WHAT TO PRODUCE
In the answer, each line from the top of the material through the line that contains "- 现在稳定版本为1.18" is restated exactly. No picture is given again.

[Start of Attachment]

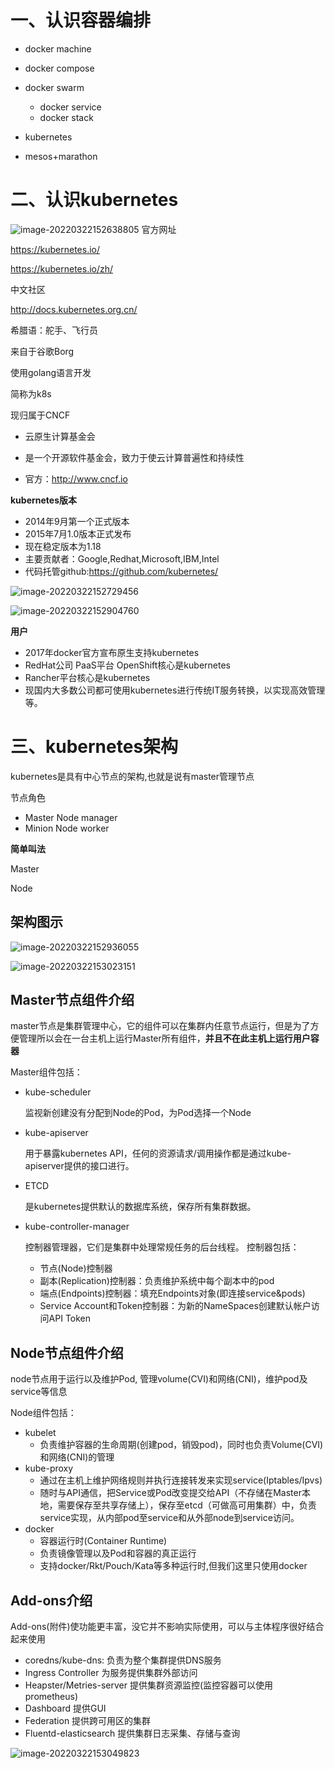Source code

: # 一、认识容器编排

- docker machine
- docker compose
- docker swarm
  - docker service
  - docker stack

- kubernetes
- mesos+marathon

# 二、认识kubernetes

![image-20220322152638805](picture/image-20220322152638805.png)
官方网址

https://kubernetes.io/

https://kubernetes.io/zh/

中文社区

http://docs.kubernetes.org.cn/

希腊语：舵手、飞行员



来自于谷歌Borg

使用golang语言开发

简称为k8s

现归属于CNCF

- 云原生计算基金会

- 是一个开源软件基金会，致力于使云计算普遍性和持续性

- 官方：http://www.cncf.io

  

**kubernetes版本**

- 2014年9月第一个正式版本
- 2015年7月1.0版本正式发布
- 现在稳定版本为1.18
- 主要贡献者：Google,Redhat,Microsoft,IBM,Intel
- 代码托管github:<https://github.com/kubernetes/>

![image-20220322152729456](picture/image-20220322152729456.png)

![image-20220322152904760](picture/image-20220322152904760.png)



**用户**

- 2017年docker官方宣布原生支持kubernetes
- RedHat公司  PaaS平台  OpenShift核心是kubernetes
- Rancher平台核心是kubernetes
- 现国内大多数公司都可使用kubernetes进行传统IT服务转换，以实现高效管理等。



# 三、kubernetes架构

kubernetes是具有中心节点的架构,也就是说有master管理节点



节点角色

- Master Node   manager
- Minion Node   worker



**简单叫法**

Master

Node



## 架构图示

![image-20220322152936055](picture/image-20220322152936055.png)


![image-20220322153023151](picture/image-20220322153023151.png)


## Master节点组件介绍

master节点是集群管理中心，它的组件可以在集群内任意节点运行，但是为了方便管理所以会在一台主机上运行Master所有组件，**并且不在此主机上运行用户容器**



Master组件包括：

- kube-scheduler 

  监视新创建没有分配到Node的Pod，为Pod选择一个Node

- kube-apiserver

  用于暴露kubernetes API，任何的资源请求/调用操作都是通过kube-apiserver提供的接口进行。

- ETCD

  是kubernetes提供默认的数据库系统，保存所有集群数据。

- kube-controller-manager

  控制器管理器，它们是集群中处理常规任务的后台线程。 控制器包括：

  - 节点(Node)控制器
  - 副本(Replication)控制器：负责维护系统中每个副本中的pod
  - 端点(Endpoints)控制器：填充Endpoints对象(即连接service&pods)
  - Service Account和Token控制器：为新的NameSpaces创建默认帐户访问API Token

  

## Node节点组件介绍

node节点用于运行以及维护Pod, 管理volume(CVI)和网络(CNI)，维护pod及service等信息



Node组件包括：

- kubelet 
  - 负责维护容器的生命周期(创建pod，销毁pod)，同时也负责Volume(CVI)和网络(CNI)的管理
- kube-proxy 
  - 通过在主机上维护网络规则并执行连接转发来实现service(Iptables/Ipvs)
  - 随时与API通信，把Service或Pod改变提交给API（不存储在Master本地，需要保存至共享存储上），保存至etcd（可做高可用集群）中，负责service实现，从内部pod至service和从外部node到service访问。
- docker
  - 容器运行时(Container Runtime)
  - 负责镜像管理以及Pod和容器的真正运行
  - 支持docker/Rkt/Pouch/Kata等多种运行时,但我们这里只使用docker



## Add-ons介绍

Add-ons(附件)使功能更丰富，没它并不影响实际使用，可以与主体程序很好结合起来使用

- coredns/kube-dns:  负责为整个集群提供DNS服务
- Ingress Controller 为服务提供集群外部访问
- Heapster/Metries-server 提供集群资源监控(监控容器可以使用prometheus)
- Dashboard 提供GUI
- Federation 提供跨可用区的集群
- Fluentd-elasticsearch 提供集群日志采集、存储与查询

![image-20220322153049823](picture/image-20220322153049823.png)

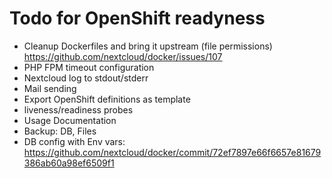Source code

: # Todo for OpenShift readyness

* Cleanup Dockerfiles and bring it upstream (file permissions) https://github.com/nextcloud/docker/issues/107
* PHP FPM timeout configuration
* Nextcloud log to stdout/stderr
* Mail sending
* Export OpenShift definitions as template
* liveness/readiness probes
* Usage Documentation
* Backup: DB, Files
* DB config with Env vars: https://github.com/nextcloud/docker/commit/72ef7897e66f6657e81679386ab60a98ef6509f1
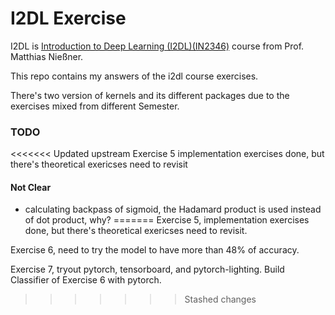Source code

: # I2DL Exercise

I2DL is [Introduction to Deep Learning (I2DL)(IN2346)](https://niessner.github.io/I2DL/) course from Prof. Matthias Nießner.

This repo contains my answers of the i2dl course exercises.

There's two version of kernels and its different packages due to the exercises mixed from different Semester.


### TODO

<<<<<<< Updated upstream
Exercise 5 implementation exercises done, but there's theoretical exericses need to revisit


#### Not Clear

- calculating backpass of sigmoid, the Hadamard product is used instead of dot product, why?
=======
Exercise 5, implementation exercises done, but there's theoretical exericses need to revisit.

Exercise 6, need to try the model to have more than 48% of accuracy.

Exercise 7, tryout pytorch, tensorboard, and pytorch-lighting. Build Classifier of Exercise 6 with pytorch.
>>>>>>> Stashed changes
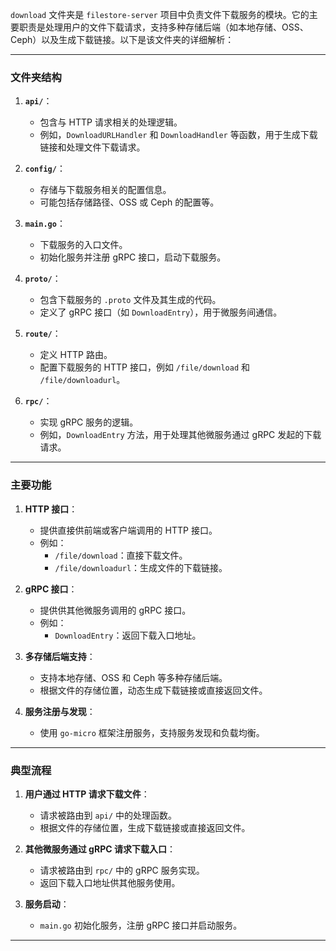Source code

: `download` 文件夹是 `filestore-server` 项目中负责文件下载服务的模块。它的主要职责是处理用户的文件下载请求，支持多种存储后端（如本地存储、OSS、Ceph）以及生成下载链接。以下是该文件夹的详细解析：

---

### 文件夹结构
1. **`api/`**：
   - 包含与 HTTP 请求相关的处理逻辑。
   - 例如，`DownloadURLHandler` 和 `DownloadHandler` 等函数，用于生成下载链接和处理文件下载请求。

2. **`config/`**：
   - 存储与下载服务相关的配置信息。
   - 可能包括存储路径、OSS 或 Ceph 的配置等。

3. **`main.go`**：
   - 下载服务的入口文件。
   - 初始化服务并注册 gRPC 接口，启动下载服务。

4. **`proto/`**：
   - 包含下载服务的 `.proto` 文件及其生成的代码。
   - 定义了 gRPC 接口（如 `DownloadEntry`），用于微服务间通信。

5. **`route/`**：
   - 定义 HTTP 路由。
   - 配置下载服务的 HTTP 接口，例如 `/file/download` 和 `/file/downloadurl`。

6. **`rpc/`**：
   - 实现 gRPC 服务的逻辑。
   - 例如，`DownloadEntry` 方法，用于处理其他微服务通过 gRPC 发起的下载请求。

---

### 主要功能
1. **HTTP 接口**：
   - 提供直接供前端或客户端调用的 HTTP 接口。
   - 例如：
     - `/file/download`：直接下载文件。
     - `/file/downloadurl`：生成文件的下载链接。

2. **gRPC 接口**：
   - 提供供其他微服务调用的 gRPC 接口。
   - 例如：
     - `DownloadEntry`：返回下载入口地址。

3. **多存储后端支持**：
   - 支持本地存储、OSS 和 Ceph 等多种存储后端。
   - 根据文件的存储位置，动态生成下载链接或直接返回文件。

4. **服务注册与发现**：
   - 使用 `go-micro` 框架注册服务，支持服务发现和负载均衡。

---

### 典型流程
1. **用户通过 HTTP 请求下载文件**：
   - 请求被路由到 `api/` 中的处理函数。
   - 根据文件的存储位置，生成下载链接或直接返回文件。

2. **其他微服务通过 gRPC 请求下载入口**：
   - 请求被路由到 `rpc/` 中的 gRPC 服务实现。
   - 返回下载入口地址供其他服务使用。

3. **服务启动**：
   - `main.go` 初始化服务，注册 gRPC 接口并启动服务。

---
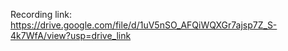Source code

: Recording link: https://drive.google.com/file/d/1uV5nSO_AFQiWQXGr7ajsp7Z_S-4k7WfA/view?usp=drive_link
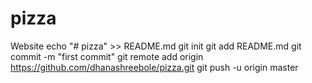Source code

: # pizza
Website
echo "# pizza" >> README.md
git init
git add README.md
git commit -m "first commit"
git remote add origin https://github.com/dhanashreebole/pizza.git
git push -u origin master
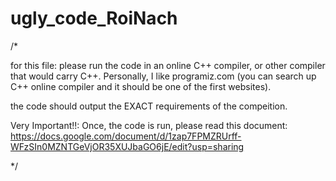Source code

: # ugly_code_RoiNach

/*

for this file: please run the code in an online C++ compiler, or other compiler that would carry C++. Personally, I like programiz.com (you can search up C++ online compiler and it should be one of the first websites).

the code should output the EXACT requirements of the compeition. 

Very Important!!: 
    Once, the code is run, please read this document: 
          https://docs.google.com/document/d/1zap7FPMZRUrff-WFzSIn0MZNTGeVjOR35XUJbaGO6jE/edit?usp=sharing 


*/
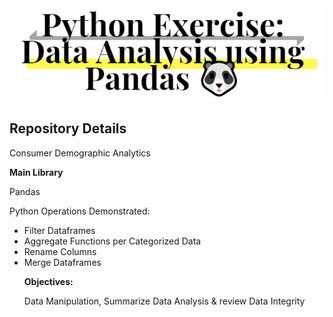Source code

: <div align="center">
<img src="https://github.com/JosefinaAureaAmaro/01_Python_Pandas/blob/master/images/read_me_header_img.PNG">
</div>
<h2> Repository Details </h2>
Consumer Demographic Analytics

<p><b> Main Library </b></p>
<p> Pandas </p>

<p> Python Operations Demonstrated: </p>
<ul>
  <li> Filter Dataframes </li>
  <li> Aggregate Functions per Categorized Data </li>
  <li> Rename Columns </li>
  <li> Merge Dataframes </li>

<p><b> Objectives:</b><p>
  <p> Data Manipulation, Summarize Data Analysis & review Data Integrity </p>

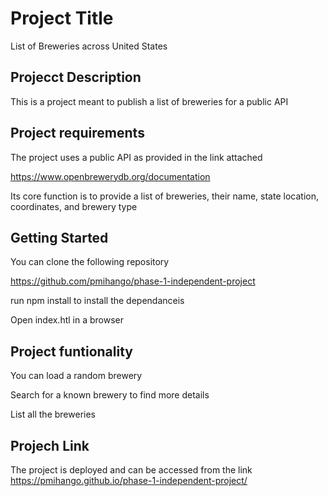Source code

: 
# Project Title

List of Breweries across United States

## Projecct Description

This is a project meant to publish a list of breweries for a public API

## Project requirements
The project uses a public API as provided in the link attached

https://www.openbrewerydb.org/documentation

Its core function is to provide a list of breweries, their name, state location, coordinates, and brewery type

## Getting Started

You can clone the following repository

https://github.com/pmihango/phase-1-independent-project 

run npm install to install the dependanceis 

Open index.htl in a browser

## Project funtionality

You can load a random brewery

Search for a known brewery to find more details

List all the breweries 

## Projech Link
The project is deployed and can be accessed from the link https://pmihango.github.io/phase-1-independent-project/
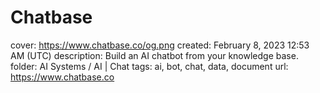 # Chatbase

cover: https://www.chatbase.co/og.png
created: February 8, 2023 12:53 AM (UTC)
description: Build an AI chatbot from your knowledge base.
folder: AI Systems / AI | Chat
tags: ai, bot, chat, data, document
url: https://www.chatbase.co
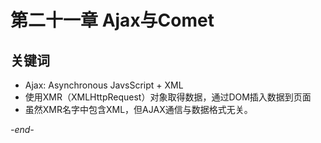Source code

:# 第二十一章 Ajax与Comet

## 关键词
* Ajax: Asynchronous JavsScript + XML
* 使用XMR（XMLHttpRequest）对象取得数据，通过DOM插入数据到页面
* 虽然XMR名字中包含XML，但AJAX通信与数据格式无关。

*-end-*
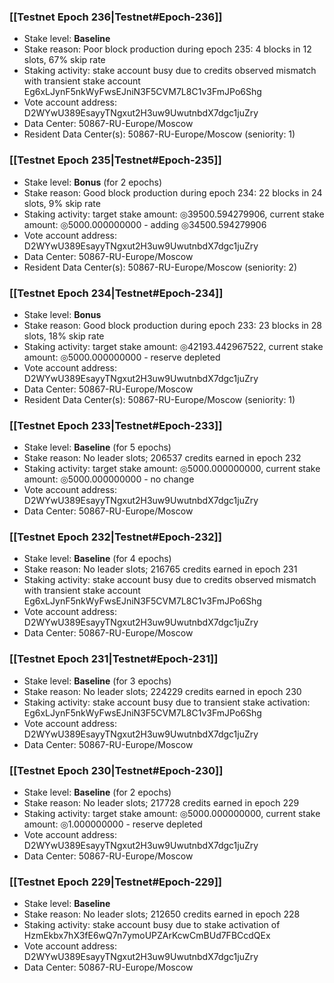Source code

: ### [[Testnet Epoch 236|Testnet#Epoch-236]]
* Stake level: **Baseline**
* Stake reason: Poor block production during epoch 235: 4 blocks in 12 slots, 67% skip rate
* Staking activity: stake account busy due to credits observed mismatch with transient stake account Eg6xLJynF5nkWyFwsEJniN3F5CVM7L8C1v3FmJPo6Shg
* Vote account address: D2WYwU389EsayyTNgxut2H3uw9UwutnbdX7dgc1juZry
* Data Center: 50867-RU-Europe/Moscow
* Resident Data Center(s): 50867-RU-Europe/Moscow (seniority: 1)
### [[Testnet Epoch 235|Testnet#Epoch-235]]
* Stake level: **Bonus** (for 2 epochs)
* Stake reason: Good block production during epoch 234: 22 blocks in 24 slots, 9% skip rate
* Staking activity: target stake amount: ◎39500.594279906, current stake amount: ◎5000.000000000 - adding ◎34500.594279906
* Vote account address: D2WYwU389EsayyTNgxut2H3uw9UwutnbdX7dgc1juZry
* Data Center: 50867-RU-Europe/Moscow
* Resident Data Center(s): 50867-RU-Europe/Moscow (seniority: 2)
### [[Testnet Epoch 234|Testnet#Epoch-234]]
* Stake level: **Bonus**
* Stake reason: Good block production during epoch 233: 23 blocks in 28 slots, 18% skip rate
* Staking activity: target stake amount: ◎42193.442967522, current stake amount: ◎5000.000000000 - reserve depleted
* Vote account address: D2WYwU389EsayyTNgxut2H3uw9UwutnbdX7dgc1juZry
* Data Center: 50867-RU-Europe/Moscow
* Resident Data Center(s): 50867-RU-Europe/Moscow (seniority: 1)
### [[Testnet Epoch 233|Testnet#Epoch-233]]
* Stake level: **Baseline** (for 5 epochs)
* Stake reason: No leader slots; 206537 credits earned in epoch 232
* Staking activity: target stake amount: ◎5000.000000000, current stake amount: ◎5000.000000000 - no change
* Vote account address: D2WYwU389EsayyTNgxut2H3uw9UwutnbdX7dgc1juZry
* Data Center: 50867-RU-Europe/Moscow
### [[Testnet Epoch 232|Testnet#Epoch-232]]
* Stake level: **Baseline** (for 4 epochs)
* Stake reason: No leader slots; 216765 credits earned in epoch 231
* Staking activity: stake account busy due to credits observed mismatch with transient stake account Eg6xLJynF5nkWyFwsEJniN3F5CVM7L8C1v3FmJPo6Shg
* Vote account address: D2WYwU389EsayyTNgxut2H3uw9UwutnbdX7dgc1juZry
* Data Center: 50867-RU-Europe/Moscow
### [[Testnet Epoch 231|Testnet#Epoch-231]]
* Stake level: **Baseline** (for 3 epochs)
* Stake reason: No leader slots; 224229 credits earned in epoch 230
* Staking activity: stake account busy due to transient stake activation: Eg6xLJynF5nkWyFwsEJniN3F5CVM7L8C1v3FmJPo6Shg
* Vote account address: D2WYwU389EsayyTNgxut2H3uw9UwutnbdX7dgc1juZry
* Data Center: 50867-RU-Europe/Moscow
### [[Testnet Epoch 230|Testnet#Epoch-230]]
* Stake level: **Baseline** (for 2 epochs)
* Stake reason: No leader slots; 217728 credits earned in epoch 229
* Staking activity: target stake amount: ◎5000.000000000, current stake amount: ◎1.000000000 - reserve depleted
* Vote account address: D2WYwU389EsayyTNgxut2H3uw9UwutnbdX7dgc1juZry
* Data Center: 50867-RU-Europe/Moscow
### [[Testnet Epoch 229|Testnet#Epoch-229]]
* Stake level: **Baseline**
* Stake reason: No leader slots; 212650 credits earned in epoch 228
* Staking activity: stake account busy due to stake activation of HzmEkbx7hX3fE6wQ7n7ymoUPZArKcwCmBUd7FBCcdQEx
* Vote account address: D2WYwU389EsayyTNgxut2H3uw9UwutnbdX7dgc1juZry
* Data Center: 50867-RU-Europe/Moscow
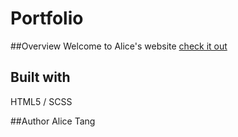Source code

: # Portfolio

##Overview
Welcome to Alice's website [check it out](https://aliceyunantang.github.io/portfolio/)

## Built with
HTML5 / SCSS

##Author
Alice Tang

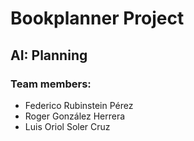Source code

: # Bookplanner Project
## AI: Planning
### Team members:
- Federico Rubinstein Pérez
- Roger González Herrera
- Luis Oriol Soler Cruz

[End of Attachment]

RESPONSE TO THE TASK
Source code

: # 一、认识容器编排

- docker machine
- docker compose
- docker swarm
  - docker service
  - docker stack

- kubernetes
- mesos+marathon

# 二、认识kubernetes

![image-20220322152638805](picture/image-20220322152638805.png)
官方网址

https://kubernetes.io/

https://kubernetes.io/zh/

中文社区

http://docs.kubernetes.org.cn/

希腊语：舵手、飞行员



来自于谷歌Borg

使用golang语言开发

简称为k8s

现归属于CNCF

- 云原生计算基金会

- 是一个开源软件基金会，致力于使云计算普遍性和持续性

- 官方：http://www.cncf.io

  

**kubernetes版本**

- 2014年9月第一个正式版本
- 2015年7月1.0版本正式发布
- 现在稳定版本为1.18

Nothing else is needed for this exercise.